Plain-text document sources
%%

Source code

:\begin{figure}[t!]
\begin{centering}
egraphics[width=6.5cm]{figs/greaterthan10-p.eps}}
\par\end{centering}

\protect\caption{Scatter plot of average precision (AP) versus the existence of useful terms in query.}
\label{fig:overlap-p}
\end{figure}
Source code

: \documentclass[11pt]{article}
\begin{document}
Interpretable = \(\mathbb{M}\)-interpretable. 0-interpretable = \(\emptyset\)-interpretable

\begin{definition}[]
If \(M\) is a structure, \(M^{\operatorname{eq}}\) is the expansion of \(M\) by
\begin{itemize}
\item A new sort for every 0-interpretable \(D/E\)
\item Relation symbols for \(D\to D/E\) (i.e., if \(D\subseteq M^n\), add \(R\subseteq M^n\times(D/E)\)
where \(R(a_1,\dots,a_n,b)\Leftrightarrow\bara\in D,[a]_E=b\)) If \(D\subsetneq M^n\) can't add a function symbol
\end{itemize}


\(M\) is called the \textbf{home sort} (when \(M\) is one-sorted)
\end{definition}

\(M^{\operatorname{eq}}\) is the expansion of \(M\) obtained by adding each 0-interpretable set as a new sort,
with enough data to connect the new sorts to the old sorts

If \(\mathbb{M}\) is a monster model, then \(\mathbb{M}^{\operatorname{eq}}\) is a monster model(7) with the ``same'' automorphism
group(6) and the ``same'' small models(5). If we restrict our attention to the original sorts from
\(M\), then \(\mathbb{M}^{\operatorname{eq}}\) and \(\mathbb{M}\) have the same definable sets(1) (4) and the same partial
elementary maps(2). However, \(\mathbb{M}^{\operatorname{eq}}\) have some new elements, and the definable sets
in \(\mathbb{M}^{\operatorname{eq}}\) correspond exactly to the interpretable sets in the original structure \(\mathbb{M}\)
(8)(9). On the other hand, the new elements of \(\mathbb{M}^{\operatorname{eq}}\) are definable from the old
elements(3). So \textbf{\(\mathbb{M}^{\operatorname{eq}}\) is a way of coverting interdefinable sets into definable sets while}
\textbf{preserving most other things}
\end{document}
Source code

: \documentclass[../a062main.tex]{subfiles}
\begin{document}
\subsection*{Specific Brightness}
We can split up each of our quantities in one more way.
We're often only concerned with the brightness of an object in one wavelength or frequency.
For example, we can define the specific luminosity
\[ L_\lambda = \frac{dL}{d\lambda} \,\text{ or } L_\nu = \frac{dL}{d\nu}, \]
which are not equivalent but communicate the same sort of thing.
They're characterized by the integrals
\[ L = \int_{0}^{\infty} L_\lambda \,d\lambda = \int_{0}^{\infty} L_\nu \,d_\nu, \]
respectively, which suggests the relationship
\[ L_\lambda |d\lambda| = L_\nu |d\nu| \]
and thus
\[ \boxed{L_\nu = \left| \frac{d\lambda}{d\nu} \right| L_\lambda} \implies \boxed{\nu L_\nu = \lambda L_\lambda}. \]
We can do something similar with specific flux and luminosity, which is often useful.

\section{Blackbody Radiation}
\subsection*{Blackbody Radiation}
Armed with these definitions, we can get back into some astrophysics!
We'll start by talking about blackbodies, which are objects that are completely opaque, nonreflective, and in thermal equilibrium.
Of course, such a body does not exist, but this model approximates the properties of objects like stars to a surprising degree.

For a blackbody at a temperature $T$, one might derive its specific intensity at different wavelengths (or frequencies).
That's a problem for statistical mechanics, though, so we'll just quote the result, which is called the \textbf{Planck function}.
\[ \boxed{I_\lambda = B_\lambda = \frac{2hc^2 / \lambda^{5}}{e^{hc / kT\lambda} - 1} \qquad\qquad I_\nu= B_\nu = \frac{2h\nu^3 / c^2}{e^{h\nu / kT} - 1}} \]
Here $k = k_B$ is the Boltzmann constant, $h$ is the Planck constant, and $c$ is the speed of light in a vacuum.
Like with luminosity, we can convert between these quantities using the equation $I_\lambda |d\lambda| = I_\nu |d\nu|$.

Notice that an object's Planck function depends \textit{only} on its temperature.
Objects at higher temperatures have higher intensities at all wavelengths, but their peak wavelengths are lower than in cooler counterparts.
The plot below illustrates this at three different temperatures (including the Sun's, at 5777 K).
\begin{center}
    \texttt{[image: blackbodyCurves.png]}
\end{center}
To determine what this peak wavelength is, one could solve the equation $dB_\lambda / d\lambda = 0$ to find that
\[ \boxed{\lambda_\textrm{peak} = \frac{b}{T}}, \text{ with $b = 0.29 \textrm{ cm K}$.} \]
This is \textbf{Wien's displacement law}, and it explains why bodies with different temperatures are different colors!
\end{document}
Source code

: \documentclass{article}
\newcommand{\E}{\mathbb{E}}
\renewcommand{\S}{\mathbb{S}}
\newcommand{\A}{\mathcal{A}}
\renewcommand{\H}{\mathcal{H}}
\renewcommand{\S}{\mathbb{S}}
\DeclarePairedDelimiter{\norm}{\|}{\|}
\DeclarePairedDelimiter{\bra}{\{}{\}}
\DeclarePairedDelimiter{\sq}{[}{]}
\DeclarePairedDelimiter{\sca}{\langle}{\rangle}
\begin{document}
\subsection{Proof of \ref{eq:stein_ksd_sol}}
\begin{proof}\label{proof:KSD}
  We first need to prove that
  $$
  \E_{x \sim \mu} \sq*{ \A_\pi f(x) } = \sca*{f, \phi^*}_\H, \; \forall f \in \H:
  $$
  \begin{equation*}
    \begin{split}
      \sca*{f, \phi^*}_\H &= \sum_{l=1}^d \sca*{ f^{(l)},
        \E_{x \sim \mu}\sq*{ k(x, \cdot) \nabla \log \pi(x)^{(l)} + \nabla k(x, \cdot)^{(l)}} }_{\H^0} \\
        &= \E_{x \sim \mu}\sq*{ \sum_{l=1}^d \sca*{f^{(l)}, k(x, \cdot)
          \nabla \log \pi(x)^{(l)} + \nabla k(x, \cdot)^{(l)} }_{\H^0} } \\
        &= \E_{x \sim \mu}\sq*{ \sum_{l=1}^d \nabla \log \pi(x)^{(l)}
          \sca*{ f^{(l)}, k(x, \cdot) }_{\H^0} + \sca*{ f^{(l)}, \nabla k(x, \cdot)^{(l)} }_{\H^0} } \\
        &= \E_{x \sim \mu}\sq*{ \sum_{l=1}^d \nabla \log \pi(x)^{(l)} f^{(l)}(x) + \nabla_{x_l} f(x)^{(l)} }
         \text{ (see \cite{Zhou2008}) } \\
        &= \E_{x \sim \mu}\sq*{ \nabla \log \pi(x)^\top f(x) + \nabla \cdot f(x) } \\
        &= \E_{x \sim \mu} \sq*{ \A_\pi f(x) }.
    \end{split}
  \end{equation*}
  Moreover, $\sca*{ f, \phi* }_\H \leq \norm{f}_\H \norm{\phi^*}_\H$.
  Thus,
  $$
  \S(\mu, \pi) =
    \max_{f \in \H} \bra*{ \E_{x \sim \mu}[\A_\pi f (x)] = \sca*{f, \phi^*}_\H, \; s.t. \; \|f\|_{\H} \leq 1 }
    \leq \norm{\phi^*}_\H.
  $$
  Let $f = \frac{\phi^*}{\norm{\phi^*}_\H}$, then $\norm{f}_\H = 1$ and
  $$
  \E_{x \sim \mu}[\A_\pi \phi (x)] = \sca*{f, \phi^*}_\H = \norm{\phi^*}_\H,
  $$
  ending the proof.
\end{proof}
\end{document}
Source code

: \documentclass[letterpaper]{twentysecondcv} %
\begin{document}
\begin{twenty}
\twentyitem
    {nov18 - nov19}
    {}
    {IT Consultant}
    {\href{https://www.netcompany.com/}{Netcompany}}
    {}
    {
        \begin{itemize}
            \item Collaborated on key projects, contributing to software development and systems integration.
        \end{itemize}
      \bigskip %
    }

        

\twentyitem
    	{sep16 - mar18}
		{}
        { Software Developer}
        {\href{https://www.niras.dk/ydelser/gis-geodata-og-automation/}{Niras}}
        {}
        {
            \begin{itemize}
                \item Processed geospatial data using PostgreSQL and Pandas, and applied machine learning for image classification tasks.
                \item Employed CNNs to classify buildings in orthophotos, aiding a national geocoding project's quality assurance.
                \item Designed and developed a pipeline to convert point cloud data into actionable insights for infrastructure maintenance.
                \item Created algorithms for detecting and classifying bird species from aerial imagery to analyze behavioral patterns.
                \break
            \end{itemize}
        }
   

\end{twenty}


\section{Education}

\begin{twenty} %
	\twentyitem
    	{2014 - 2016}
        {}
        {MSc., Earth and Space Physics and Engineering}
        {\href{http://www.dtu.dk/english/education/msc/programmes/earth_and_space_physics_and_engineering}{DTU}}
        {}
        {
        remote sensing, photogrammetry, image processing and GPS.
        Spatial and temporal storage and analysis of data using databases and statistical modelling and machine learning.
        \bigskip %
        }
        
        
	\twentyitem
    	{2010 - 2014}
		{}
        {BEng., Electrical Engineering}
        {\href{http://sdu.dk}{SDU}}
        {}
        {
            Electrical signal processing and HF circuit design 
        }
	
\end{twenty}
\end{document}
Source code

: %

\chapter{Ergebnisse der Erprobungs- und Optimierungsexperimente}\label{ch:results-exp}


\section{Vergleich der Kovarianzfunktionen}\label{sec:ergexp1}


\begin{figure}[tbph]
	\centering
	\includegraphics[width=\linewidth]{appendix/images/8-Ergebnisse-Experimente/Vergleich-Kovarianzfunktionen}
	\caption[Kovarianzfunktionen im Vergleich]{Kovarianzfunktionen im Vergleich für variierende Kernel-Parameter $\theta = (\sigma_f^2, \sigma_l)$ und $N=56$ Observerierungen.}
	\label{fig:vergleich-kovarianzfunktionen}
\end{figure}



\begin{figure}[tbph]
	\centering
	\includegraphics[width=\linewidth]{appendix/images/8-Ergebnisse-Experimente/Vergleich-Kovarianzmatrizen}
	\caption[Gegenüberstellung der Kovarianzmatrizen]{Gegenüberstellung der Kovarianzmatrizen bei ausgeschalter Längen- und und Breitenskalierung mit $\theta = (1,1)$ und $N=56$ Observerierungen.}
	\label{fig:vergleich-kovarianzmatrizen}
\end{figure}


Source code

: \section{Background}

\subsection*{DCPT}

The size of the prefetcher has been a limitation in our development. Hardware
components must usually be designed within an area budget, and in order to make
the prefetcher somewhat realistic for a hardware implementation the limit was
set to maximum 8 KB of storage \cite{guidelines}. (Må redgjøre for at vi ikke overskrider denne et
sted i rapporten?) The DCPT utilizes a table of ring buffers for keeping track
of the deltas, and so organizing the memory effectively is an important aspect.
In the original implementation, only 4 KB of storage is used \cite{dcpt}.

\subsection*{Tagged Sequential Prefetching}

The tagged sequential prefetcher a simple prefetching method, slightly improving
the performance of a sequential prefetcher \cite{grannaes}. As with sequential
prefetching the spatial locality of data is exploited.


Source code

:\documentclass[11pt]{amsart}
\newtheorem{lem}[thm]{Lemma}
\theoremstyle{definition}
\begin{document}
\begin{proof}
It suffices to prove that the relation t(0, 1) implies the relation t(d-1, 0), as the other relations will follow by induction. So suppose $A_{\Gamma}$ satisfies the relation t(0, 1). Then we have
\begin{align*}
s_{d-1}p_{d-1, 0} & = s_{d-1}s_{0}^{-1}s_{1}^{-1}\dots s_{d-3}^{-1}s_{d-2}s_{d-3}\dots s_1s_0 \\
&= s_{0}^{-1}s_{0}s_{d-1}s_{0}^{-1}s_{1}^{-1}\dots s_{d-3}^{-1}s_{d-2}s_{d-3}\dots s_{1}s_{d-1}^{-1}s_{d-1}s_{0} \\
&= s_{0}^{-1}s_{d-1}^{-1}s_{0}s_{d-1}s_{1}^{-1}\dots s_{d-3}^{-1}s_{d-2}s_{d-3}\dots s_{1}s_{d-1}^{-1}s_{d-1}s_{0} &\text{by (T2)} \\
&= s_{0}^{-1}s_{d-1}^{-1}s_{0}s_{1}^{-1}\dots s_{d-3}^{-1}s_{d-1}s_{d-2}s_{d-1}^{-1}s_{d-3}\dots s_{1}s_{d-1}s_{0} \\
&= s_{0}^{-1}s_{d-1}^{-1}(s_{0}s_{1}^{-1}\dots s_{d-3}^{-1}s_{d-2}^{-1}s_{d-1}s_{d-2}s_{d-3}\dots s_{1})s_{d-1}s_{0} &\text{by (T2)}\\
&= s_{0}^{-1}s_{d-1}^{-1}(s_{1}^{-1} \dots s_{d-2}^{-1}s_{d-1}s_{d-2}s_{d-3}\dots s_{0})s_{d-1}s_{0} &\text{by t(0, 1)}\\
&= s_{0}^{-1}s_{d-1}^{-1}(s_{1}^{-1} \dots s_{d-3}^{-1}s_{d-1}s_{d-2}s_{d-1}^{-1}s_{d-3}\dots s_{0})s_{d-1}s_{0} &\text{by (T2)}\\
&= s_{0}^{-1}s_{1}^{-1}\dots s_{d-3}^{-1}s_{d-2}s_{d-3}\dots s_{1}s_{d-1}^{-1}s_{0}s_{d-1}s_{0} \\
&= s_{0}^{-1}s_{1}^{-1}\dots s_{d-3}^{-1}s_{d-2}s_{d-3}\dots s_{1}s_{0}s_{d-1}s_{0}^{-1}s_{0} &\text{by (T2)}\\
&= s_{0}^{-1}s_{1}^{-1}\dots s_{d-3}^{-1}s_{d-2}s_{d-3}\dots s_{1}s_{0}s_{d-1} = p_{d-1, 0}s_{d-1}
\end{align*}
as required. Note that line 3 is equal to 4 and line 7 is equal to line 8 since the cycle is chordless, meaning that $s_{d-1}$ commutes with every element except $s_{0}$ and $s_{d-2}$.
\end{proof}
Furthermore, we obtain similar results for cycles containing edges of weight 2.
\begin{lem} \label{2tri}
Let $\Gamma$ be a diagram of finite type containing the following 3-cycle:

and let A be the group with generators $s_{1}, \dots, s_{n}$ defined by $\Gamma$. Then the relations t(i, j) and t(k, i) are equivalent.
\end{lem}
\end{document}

%%

Whenever a line holds "documentclass", it counts; state the total for the records and add nothing.

5